§ **Prompt**: Skip all pictures, then copy the lines from the start of the data through the line with "Const reference to", keeping both ends.

§ **Given entries**:
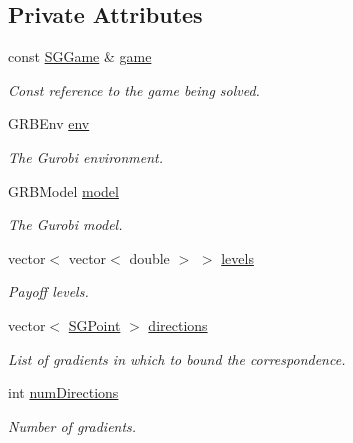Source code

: \subsection*{Private Attributes}
\begin{DoxyCompactItemize}
\item 
\mbox{\label{classSGSolver__JYC_a35672b0735a0caa0c7e1ed250b2a14af}} 
const \hyperlink{classSGGame}{S\+G\+Game} \& \hyperlink{classSGSolver__JYC_a35672b0735a0caa0c7e1ed250b2a14af}{game}
\begin{DoxyCompactList}\small\item\em Const reference to the game being solved. \end{DoxyCompactList}\item 
\mbox{\label{classSGSolver__JYC_a9649e2498ddf9f00cfc0f8421fae3d2c}} 
G\+R\+B\+Env \hyperlink{classSGSolver__JYC_a9649e2498ddf9f00cfc0f8421fae3d2c}{env}
\begin{DoxyCompactList}\small\item\em The Gurobi environment. \end{DoxyCompactList}\item 
\mbox{\label{classSGSolver__JYC_a87b0a617d1a3ca7b7fdfab12fde0b64f}} 
G\+R\+B\+Model \hyperlink{classSGSolver__JYC_a87b0a617d1a3ca7b7fdfab12fde0b64f}{model}
\begin{DoxyCompactList}\small\item\em The Gurobi model. \end{DoxyCompactList}\item 
\mbox{\label{classSGSolver__JYC_abe4e58873ded1889eed4d704d5dd893d}} 
vector$<$ vector$<$ double $>$ $>$ \hyperlink{classSGSolver__JYC_abe4e58873ded1889eed4d704d5dd893d}{levels}
\begin{DoxyCompactList}\small\item\em Payoff levels. \end{DoxyCompactList}\item 
\mbox{\label{classSGSolver__JYC_a8eaf232eb1cc90b38e583892ed8832e6}} 
vector$<$ \hyperlink{classSGPoint}{S\+G\+Point} $>$ \hyperlink{classSGSolver__JYC_a8eaf232eb1cc90b38e583892ed8832e6}{directions}
\begin{DoxyCompactList}\small\item\em List of gradients in which to bound the correspondence. \end{DoxyCompactList}\item 
\mbox{\label{classSGSolver__JYC_a76cc905a4d426dba288a6d3dea632fb9}} 
int \hyperlink{classSGSolver__JYC_a76cc905a4d426dba288a6d3dea632fb9}{num\+Directions}
\begin{DoxyCompactList}\small\item\em Number of gradients. \end{DoxyCompactList}\end{DoxyCompactItemize}


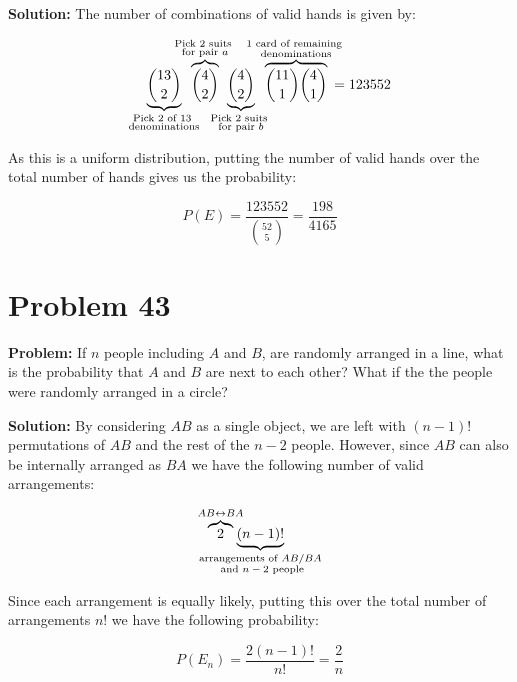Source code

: \documentclass{article}
\begin{document}
\noindent\textbf{Solution:} The number of combinations of valid hands is given by:

\begin{equation*}
    \underbrace{\binom{13}{2}}_{\substack{\text{Pick 2 of 13 }\\\text{denominations}}}\mkern-35mu
    \overbrace{\binom{4}{2}}^{\substack{\text{Pick 2 suits }\\\text{for pair $a$}}}\mkern-35mu
    \underbrace{\binom{4}{2}}_{\substack{\text{Pick 2 suits }\\\text{for pair $b$}}}\mkern-35mu
    \overbrace{\binom{11}{1}\binom{4}{1}}^{\substack{\text{1 card of remaining }\\\text{denominations}}}\mkern-20mu=123552
\end{equation*}

As this is a uniform distribution, putting the number of valid hands over the total number of hands gives us the probability:

\begin{equation*}
    P(E)=\frac{123552}{\binom{52}{5}}=\frac{198}{4165}
\end{equation*}

\section*{Problem 43}
\noindent\textbf{Problem:} If $n$ people including $A$ and $B$, are randomly arranged in a line, what is the probability that $A$ and $B$ are next to each other? What if the the people were randomly arranged in a circle?
\bigskip

\noindent\textbf{Solution:} By considering $AB$ as a single object, we are left with $(n-1)!$ permutations of $AB$ and the rest of the $n-2$ people. However, since $AB$ can also be internally arranged as $BA$ we have the following number of valid arrangements:

\begin{equation*}
    \overbrace{2}^{AB \leftrightarrow BA}\mkern-60mu\underbrace{(n-1)!}_{\substack{\text{arrangements of }AB\text{/}BA\\
    \text{ and $n-2$ people}}}
\end{equation*}

Since each arrangement is equally likely, putting this over the total number of arrangements $n!$ we have the following probability:

\begin{equation*}
    P(E_n)=\frac{2(n-1)!}{n!}=\frac{2}{n}
\end{equation*}
\end{document}
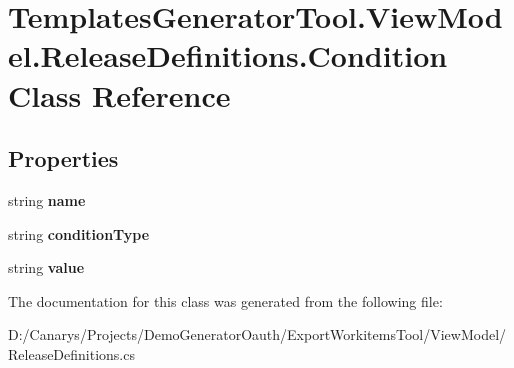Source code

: \hypertarget{class_templates_generator_tool_1_1_view_model_1_1_release_definitions_1_1_condition}{}\section{Templates\+Generator\+Tool.\+View\+Model.\+Release\+Definitions.\+Condition Class Reference}
\label{class_templates_generator_tool_1_1_view_model_1_1_release_definitions_1_1_condition}
\subsection*{Properties}
\begin{DoxyCompactItemize}
\item 
\mbox{\label{class_templates_generator_tool_1_1_view_model_1_1_release_definitions_1_1_condition_a9a7b11f6643ae43e63c020d111bc5160}} 
string {\bfseries name}
\item 
\mbox{\label{class_templates_generator_tool_1_1_view_model_1_1_release_definitions_1_1_condition_a4c65941de63ce82d1eca92b5d29247df}} 
string {\bfseries condition\+Type}
\item 
\mbox{\label{class_templates_generator_tool_1_1_view_model_1_1_release_definitions_1_1_condition_acf372534f52eb8935c8cbb080e9dc57d}} 
string {\bfseries value}
\end{DoxyCompactItemize}


The documentation for this class was generated from the following file\+:\begin{DoxyCompactItemize}
\item 
D\+:/\+Canarys/\+Projects/\+Demo\+Generator\+Oauth/\+Export\+Workitems\+Tool/\+View\+Model/Release\+Definitions.\+cs\end{DoxyCompactItemize}

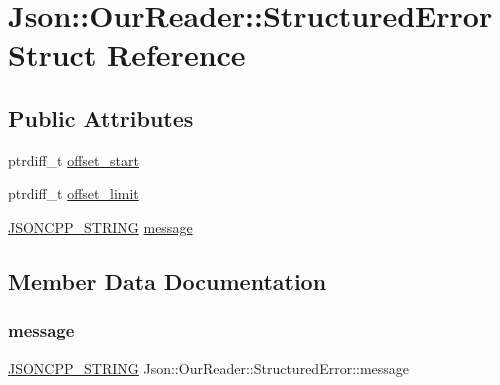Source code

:\hypertarget{structJson_1_1OurReader_1_1StructuredError}{}\section{Json\+:\+:Our\+Reader\+:\+:Structured\+Error Struct Reference}
\label{structJson_1_1OurReader_1_1StructuredError}
\subsection*{Public Attributes}
\begin{DoxyCompactItemize}
\item 
ptrdiff\+\_\+t \hyperlink{structJson_1_1OurReader_1_1StructuredError_a102677698afb8177c985e72dafe72b15_a102677698afb8177c985e72dafe72b15}{offset\+\_\+start}
\item 
ptrdiff\+\_\+t \hyperlink{structJson_1_1OurReader_1_1StructuredError_a15491a751a39c5153af04e68b1d0abb9_a15491a751a39c5153af04e68b1d0abb9}{offset\+\_\+limit}
\item 
\hyperlink{json_8h_a1e723f95759de062585bc4a8fd3fa4be_a1e723f95759de062585bc4a8fd3fa4be}{J\+S\+O\+N\+C\+P\+P\+\_\+\+S\+T\+R\+I\+NG} \hyperlink{structJson_1_1OurReader_1_1StructuredError_a9d0b9986bf765d067dfcf2f971a450d1_a9d0b9986bf765d067dfcf2f971a450d1}{message}
\end{DoxyCompactItemize}


\subsection{Member Data Documentation}
\mbox{\label{structJson_1_1OurReader_1_1StructuredError_a9d0b9986bf765d067dfcf2f971a450d1_a9d0b9986bf765d067dfcf2f971a450d1}} 
\subsubsection{\texorpdfstring{message}{message}}
{\footnotesize\ttfamily \hyperlink{json_8h_a1e723f95759de062585bc4a8fd3fa4be_a1e723f95759de062585bc4a8fd3fa4be}{J\+S\+O\+N\+C\+P\+P\+\_\+\+S\+T\+R\+I\+NG} Json\+::\+Our\+Reader\+::\+Structured\+Error\+::message}



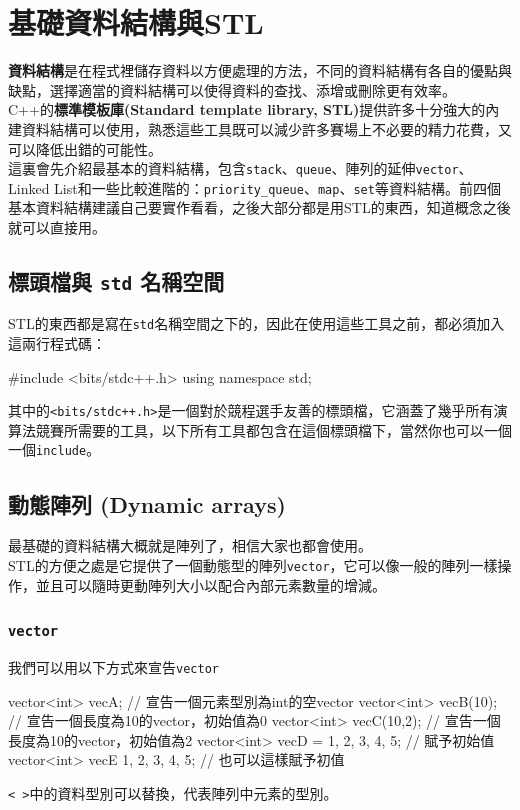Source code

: \documentclass[main.tex]{subfiles}
\begin{document}
\chapter{基礎資料結構與STL}
\textbf{資料結構}是在程式裡儲存資料以方便處理的方法，不同的資料結構有各自的優點與缺點，選擇適當的資料結構可以使得資料的查找、添增或刪除更有效率。\\
\indent C++的\textbf{標準模板庫(Standard template library, STL)}提供許多十分強大的內建資料結構可以使用，熟悉這些工具既可以減少許多賽場上不必要的精力花費，又可以降低出錯的可能性。\\

這裏會先介紹最基本的資料結構，包含\texttt{stack}、\texttt{queue}、陣列的延伸\texttt{vector}、Linked List和一些比較進階的：\texttt{priority\_queue}、\texttt{map}、\texttt{set}等資料結構。前四個基本資料結構建議自己要實作看看，之後大部分都是用STL的東西，知道概念之後就可以直接用。\\


\section{標頭檔與 \texttt{std} 名稱空間}
STL的東西都是寫在\texttt{std}名稱空間之下的，因此在使用這些工具之前，都必須加入這兩行程式碼：
\begin{C++}
#include <bits/stdc++.h>
using namespace std;
\end{C++}

\indent 其中的\texttt{<bits/stdc++.h>}是一個對於競程選手友善的標頭檔，它涵蓋了幾乎所有演算法競賽所需要的工具，以下所有工具都包含在這個標頭檔下，當然你也可以一個一個\texttt{include}。

\section{動態陣列 (Dynamic arrays)}
最基礎的資料結構大概就是陣列了，相信大家也都會使用。\\
\indent STL的方便之處是它提供了一個動態型的陣列\texttt{vector}，它可以像一般的陣列一樣操作，並且可以隨時更動陣列大小以配合內部元素數量的增減。

\subsection{\texttt{vector}}
我們可以用以下方式來宣告\texttt{vector}
\begin{C++}
vector<int> vecA;
// 宣告一個元素型別為int的空vector
vector<int> vecB(10);
// 宣告一個長度為10的vector，初始值為0
vector<int> vecC(10,2);
// 宣告一個長度為10的vector，初始值為2
vector<int> vecD = {1, 2, 3, 4, 5}; // 賦予初始值
vector<int> vecE {1, 2, 3, 4, 5}; // 也可以這樣賦予初值
\end{C++}
\indent \texttt{< >}中的資料型別可以替換，代表陣列中元素的型別。\\
\end{document}

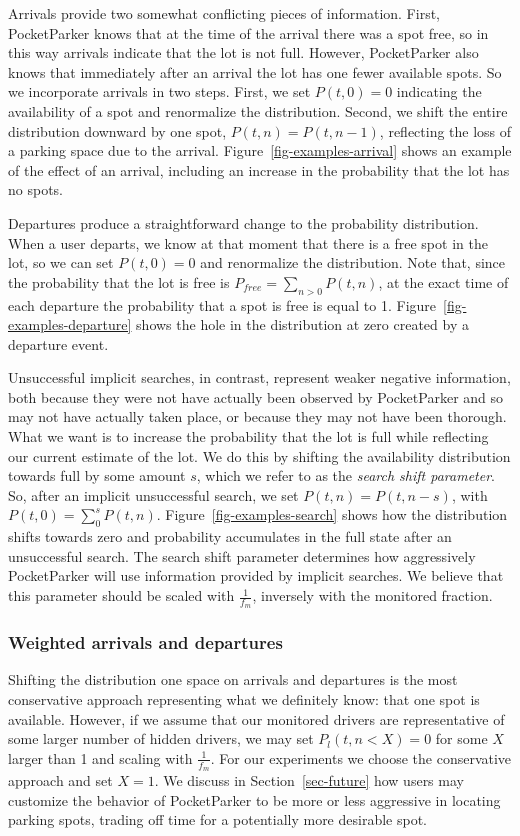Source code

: Arrivals provide two somewhat conflicting pieces of information. First,
PocketParker knows that at the time of the arrival there was a spot free, so
in this way arrivals indicate that the lot is not full. However, PocketParker
also knows that immediately after an arrival the lot has one fewer available
spots. So we incorporate arrivals in two steps. First, we set $P(t, 0) = 0$
indicating the availability of a spot and renormalize the distribution.
Second, we shift the entire distribution downward by one spot, $P(t, n) =
P(t, n - 1)$, reflecting the loss of a parking space due to the arrival.
Figure~\ref{fig-examples-arrival} shows an example of the effect of an
arrival, including an increase in the probability that the lot has no spots.

Departures produce a straightforward change to the probability distribution.
When a user departs, we know at that moment that there is a free spot in the
lot, so we can set $P(t, 0) = 0$ and renormalize the distribution. Note that,
since the probability that the lot is free is $P_{free} = \sum_{n > 0} P(t,
n)$, at the exact time of each departure the probability that a spot is free
is equal to 1. Figure~\ref{fig-examples-departure} shows the hole in the
distribution at zero created by a departure event.

Unsuccessful implicit searches, in contrast, represent weaker negative
information, both because they were not have actually been observed by
PocketParker and so may not have actually taken place, or because they may
not have been thorough. What we want is to increase the probability that the
lot is full while reflecting our current estimate of the lot. We do this by
shifting the availability distribution towards full by some amount $s$, which
we refer to as the \textit{search shift parameter}. So, after an implicit
unsuccessful search, we set $P(t, n) = P(t, n - s)$, with $P(t, 0) = \sum_0^s
P(t, n)$. Figure~\ref{fig-examples-search} shows how the distribution shifts
towards zero and probability accumulates in the full state after an
unsuccessful search. The search shift parameter determines how aggressively
PocketParker will use information provided by implicit searches. We believe
that this parameter should be scaled with $\frac{1}{f_m}$, inversely with the
monitored fraction.

\subsubsection{Weighted arrivals and departures}

Shifting the distribution one space on arrivals and departures is the most
conservative approach representing what we definitely know: that one spot is
available. However, if we assume that our monitored drivers are
representative of some larger number of hidden drivers, we may set $P_l(t, n
< X) = 0$ for some $X$ larger than 1 and scaling with $\frac{1}{f_m}$. For
our experiments we choose the conservative approach and set $X = 1$. We
discuss in Section~\ref{sec-future} how users may customize the behavior of
PocketParker to be more or less aggressive in locating parking spots, trading
off time for a potentially more desirable spot.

§ **Answer to this exercise**:
Source code

: \subsection*{Private Attributes}
\begin{DoxyCompactItemize}
\item 
\mbox{\label{classSGSolver__JYC_a35672b0735a0caa0c7e1ed250b2a14af}} 
const \hyperlink{classSGGame}{S\+G\+Game} \& \hyperlink{classSGSolver__JYC_a35672b0735a0caa0c7e1ed250b2a14af}{game}
\begin{DoxyCompactList}\small\item\em Const reference to the game being solved. \end{DoxyCompactList}\item 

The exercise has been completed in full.